- Problem description
Would you output all the lines below precisely as they stand, leaving each picture out?

(Stored entries)
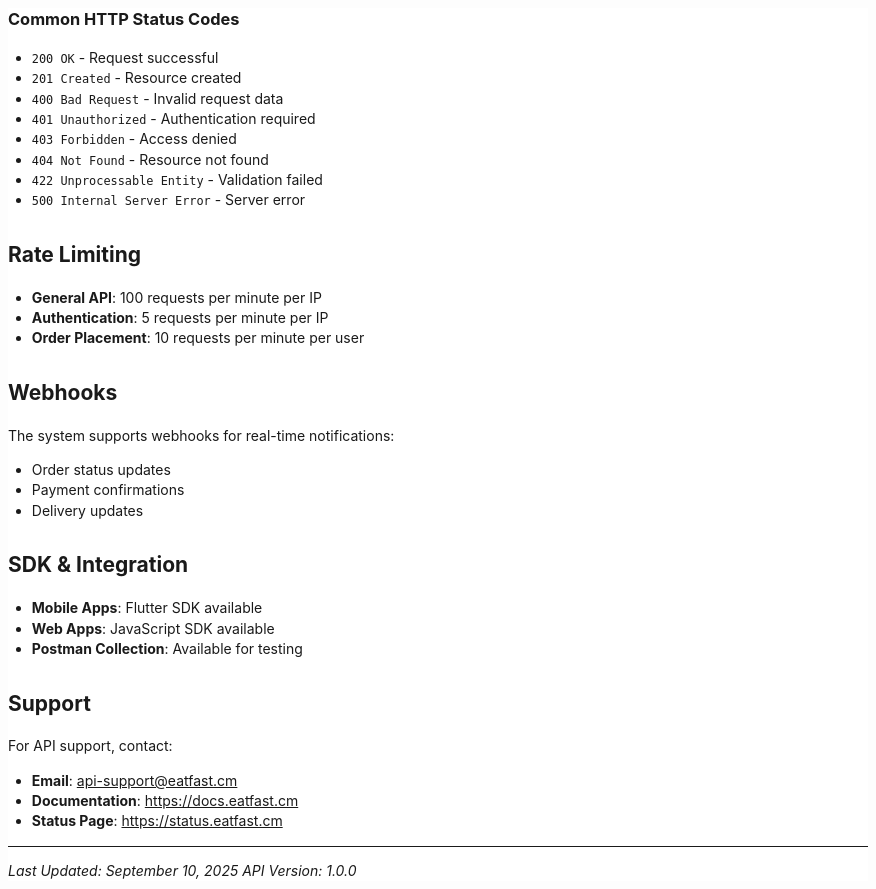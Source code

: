 ### Common HTTP Status Codes
- `200 OK` - Request successful
- `201 Created` - Resource created
- `400 Bad Request` - Invalid request data
- `401 Unauthorized` - Authentication required
- `403 Forbidden` - Access denied
- `404 Not Found` - Resource not found
- `422 Unprocessable Entity` - Validation failed
- `500 Internal Server Error` - Server error

## Rate Limiting
- **General API**: 100 requests per minute per IP
- **Authentication**: 5 requests per minute per IP
- **Order Placement**: 10 requests per minute per user

## Webhooks
The system supports webhooks for real-time notifications:
- Order status updates
- Payment confirmations
- Delivery updates

## SDK & Integration
- **Mobile Apps**: Flutter SDK available
- **Web Apps**: JavaScript SDK available
- **Postman Collection**: Available for testing

## Support
For API support, contact:
- **Email**: api-support@eatfast.cm
- **Documentation**: https://docs.eatfast.cm
- **Status Page**: https://status.eatfast.cm

---
*Last Updated: September 10, 2025*
*API Version: 1.0.0*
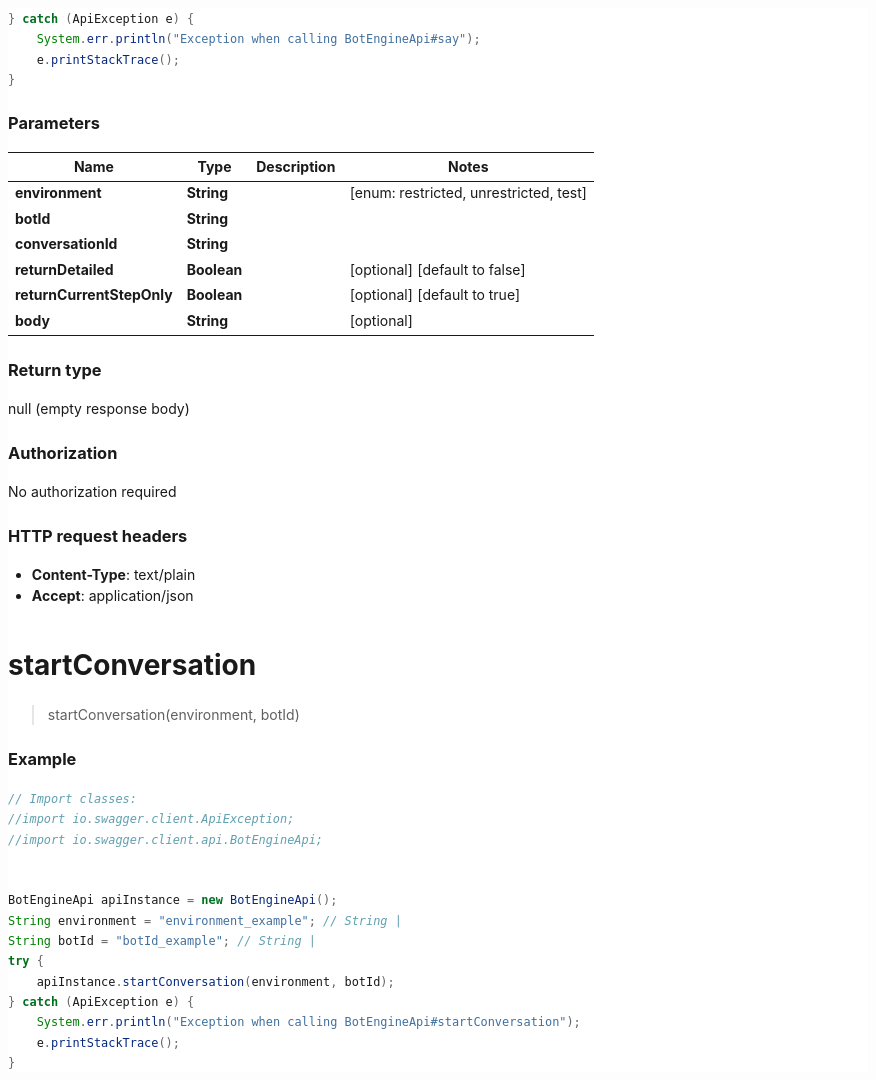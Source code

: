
 ```java
} catch (ApiException e) {
    System.err.println("Exception when calling BotEngineApi#say");
    e.printStackTrace();
}
```

### Parameters

Name | Type | Description  | Notes
------------- | ------------- | ------------- | -------------
 **environment** | **String**|  | [enum: restricted, unrestricted, test]
 **botId** | **String**|  |
 **conversationId** | **String**|  |
 **returnDetailed** | **Boolean**|  | [optional] [default to false]
 **returnCurrentStepOnly** | **Boolean**|  | [optional] [default to true]
 **body** | **String**|  | [optional]

### Return type

null (empty response body)

### Authorization

No authorization required

### HTTP request headers

 - **Content-Type**: text/plain
 - **Accept**: application/json

<a name="startConversation"></a>
# **startConversation**
> startConversation(environment, botId)



### Example
```java
// Import classes:
//import io.swagger.client.ApiException;
//import io.swagger.client.api.BotEngineApi;


BotEngineApi apiInstance = new BotEngineApi();
String environment = "environment_example"; // String | 
String botId = "botId_example"; // String | 
try {
    apiInstance.startConversation(environment, botId);
} catch (ApiException e) {
    System.err.println("Exception when calling BotEngineApi#startConversation");
    e.printStackTrace();
}
```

- Reply to the task
Source code

: ### Common HTTP Status Codes
- `200 OK` - Request successful
- `201 Created` - Resource created
- `400 Bad Request` - Invalid request data
- `401 Unauthorized` - Authentication required
- `403 Forbidden` - Access denied
- `404 Not Found` - Resource not found
- `422 Unprocessable Entity` - Validation failed
- `500 Internal Server Error` - Server error

## Rate Limiting
- **General API**: 100 requests per minute per IP
- **Authentication**: 5 requests per minute per IP
- **Order Placement**: 10 requests per minute per user

## Webhooks
The system supports webhooks for real-time notifications:
- Order status updates
- Payment confirmations
- Delivery updates

## SDK & Integration
- **Mobile Apps**: Flutter SDK available
- **Web Apps**: JavaScript SDK available
- **Postman Collection**: Available for testing

## Support
For API support, contact:
- **Email**: api-support@eatfast.cm
- **Documentation**: https://docs.eatfast.cm
- **Status Page**: https://status.eatfast.cm

---
*Last Updated: September 10, 2025*
*API Version: 1.0.0*
Source code

:
 ```java
} catch (ApiException e) {
    System.err.println("Exception when calling BotEngineApi#say");
    e.printStackTrace();
}
```

### Parameters

Name | Type | Description  | Notes
------------- | ------------- | ------------- | -------------
 **environment** | **String**|  | [enum: restricted, unrestricted, test]
 **botId** | **String**|  |
 **conversationId** | **String**|  |
 **returnDetailed** | **Boolean**|  | [optional] [default to false]
 **returnCurrentStepOnly** | **Boolean**|  | [optional] [default to true]
 **body** | **String**|  | [optional]

### Return type

null (empty response body)

### Authorization

No authorization required

### HTTP request headers

 - **Content-Type**: text/plain
 - **Accept**: application/json

<a name="startConversation"></a>
# **startConversation**
> startConversation(environment, botId)



### Example
```java
// Import classes:
//import io.swagger.client.ApiException;
//import io.swagger.client.api.BotEngineApi;


BotEngineApi apiInstance = new BotEngineApi();
String environment = "environment_example"; // String | 
String botId = "botId_example"; // String | 
try {
    apiInstance.startConversation(environment, botId);
} catch (ApiException e) {
    System.err.println("Exception when calling BotEngineApi#startConversation");
    e.printStackTrace();
}
```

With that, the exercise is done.